ダイにとって、現実が見えているか、いないかなんて、どうでもいいことでした。彼にとって重要なのは、「なぜ」ではなく「いかに」でした。リアリティよりアクチュアリティ、現実より現実味でした。それを心地よく、こころよく、あじわいたいだけでした。
ある時、ある幹部クラスのメンバーが、それを見すかし「行為にあらず、行為に関する意見こそ、人を動かすものぞ。――エピクテートス」と、いいはなちました。キョトンとするダイ。彼を尻目にやつはナカマとクスクス。ワケがわからないので、はずかしくも、くやしくも、なんともありませんでしたが、じぶんが侮辱されたことだけは分かりました。彼はただ、デスノートにやつらの名を記しただけでした。だれもカンオンによるカンニングは、問題にしませんでした。
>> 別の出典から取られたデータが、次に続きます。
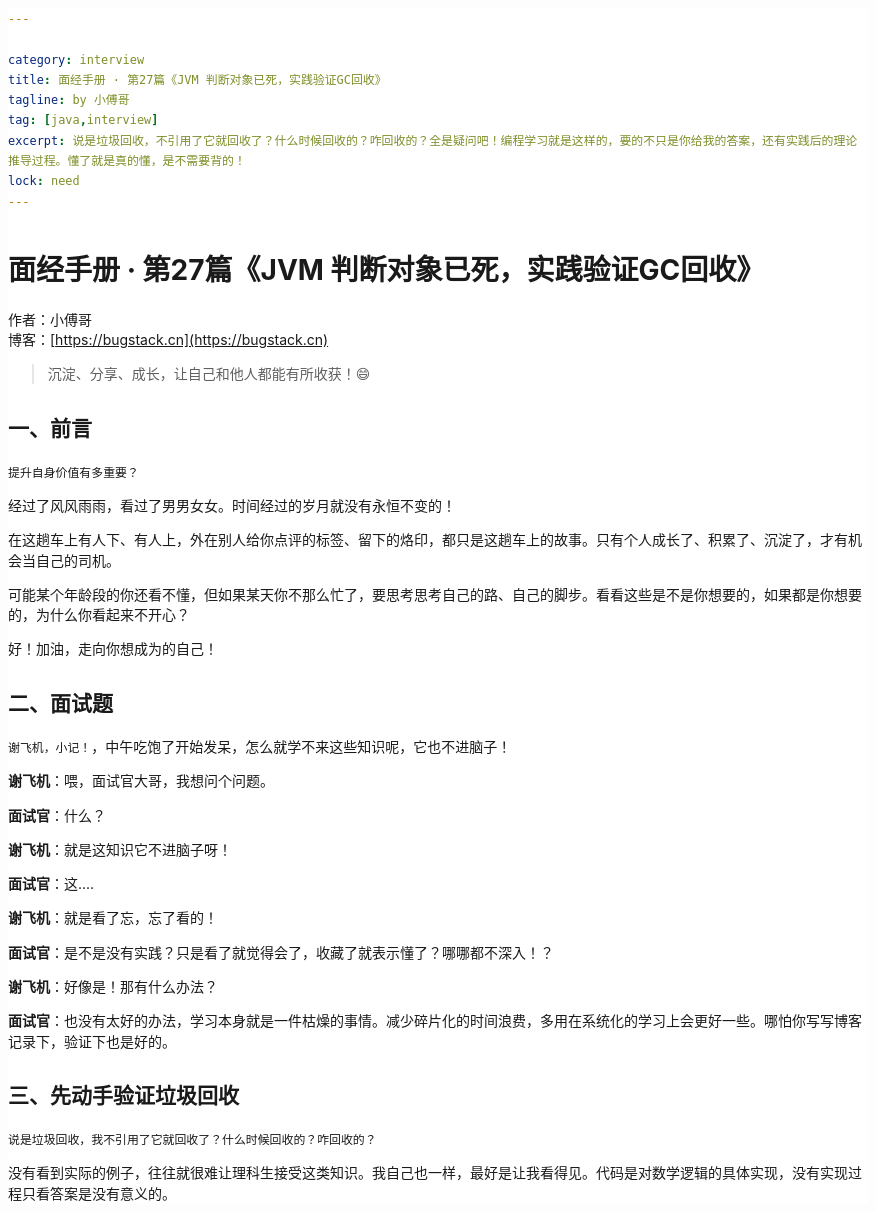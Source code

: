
 ```yaml
---

category: interview
title: 面经手册 · 第27篇《JVM 判断对象已死，实践验证GC回收》
tagline: by 小傅哥
tag: [java,interview]
excerpt: 说是垃圾回收，不引用了它就回收了？什么时候回收的？咋回收的？全是疑问吧！编程学习就是这样的，要的不只是你给我的答案，还有实践后的理论推导过程。懂了就是真的懂，是不需要背的！
lock: need
---
```


# 面经手册 · 第27篇《JVM 判断对象已死，实践验证GC回收》

作者：小傅哥
<br/>博客：[https://bugstack.cn](https://bugstack.cn)

> 沉淀、分享、成长，让自己和他人都能有所收获！😄

## 一、前言

`提升自身价值有多重要？`

经过了风风雨雨，看过了男男女女。时间经过的岁月就没有永恒不变的！

在这趟车上有人下、有人上，外在别人给你点评的标签、留下的烙印，都只是这趟车上的故事。只有个人成长了、积累了、沉淀了，才有机会当自己的司机。

可能某个年龄段的你还看不懂，但如果某天你不那么忙了，要思考思考自己的路、自己的脚步。看看这些是不是你想要的，如果都是你想要的，为什么你看起来不开心？

好！加油，走向你想成为的自己！

## 二、面试题

`谢飞机，小记！`，中午吃饱了开始发呆，怎么就学不来这些知识呢，它也不进脑子！

**谢飞机**：喂，面试官大哥，我想问个问题。

**面试官**：什么？

**谢飞机**：就是这知识它不进脑子呀！

**面试官**：这....

**谢飞机**：就是看了忘，忘了看的！

**面试官**：是不是没有实践？只是看了就觉得会了，收藏了就表示懂了？哪哪都不深入！？

**谢飞机**：好像是！那有什么办法？

**面试官**：也没有太好的办法，学习本身就是一件枯燥的事情。减少碎片化的时间浪费，多用在系统化的学习上会更好一些。哪怕你写写博客记录下，验证下也是好的。

## 三、先动手验证垃圾回收

`说是垃圾回收，我不引用了它就回收了？什么时候回收的？咋回收的？`

没有看到实际的例子，往往就很难让理科生接受这类知识。我自己也一样，最好是让我看得见。代码是对数学逻辑的具体实现，没有实现过程只看答案是没有意义的。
そんな彼でも時として、気にいらない原稿には、言いそびれるとか、滑舌をわるくするといった、無意識の編集をするのでした。
いよいよ当局の手がせまったとき、彼を逃がしてくれたのは、いがいにも、そんなヲタクとよばれる人らの、ポンコツ・リーダーてきな人でした。――おだててメンドウなことをおしつけ、ポンコツあつかいすることでしか上の立場をゆるせない、悪しき民主主義です――おなじヲタク実動部隊の中でも、バイトリーダーと、やゆされている人物でした。彼がすべてを手配し、要領よく、ダイを港まで手引きしてくれたのでした。人は見かけによらないと、今でも彼は、そう思っていました。
その分かれぎわ、彼に、こういわれました。
「むこうについたら、三人の男たちがいる。きみは、その三人のそばにいるだけで、それ以外なにもしなくていい。ただし、なにがあっても24時間、その指環だけは、けっして外してはならない」
――と。
ダイは寝ころんだまま、クルクル指環をいじくりまわしていました。べたべた指紋だらけにして、ためつ、すがめつ、それを、ながめていました。
陸での記憶はしだいにうすれ、憎しみは抽象化されていきましたが、その男の顔だけは、今でも鮮明に思い出せるのでした。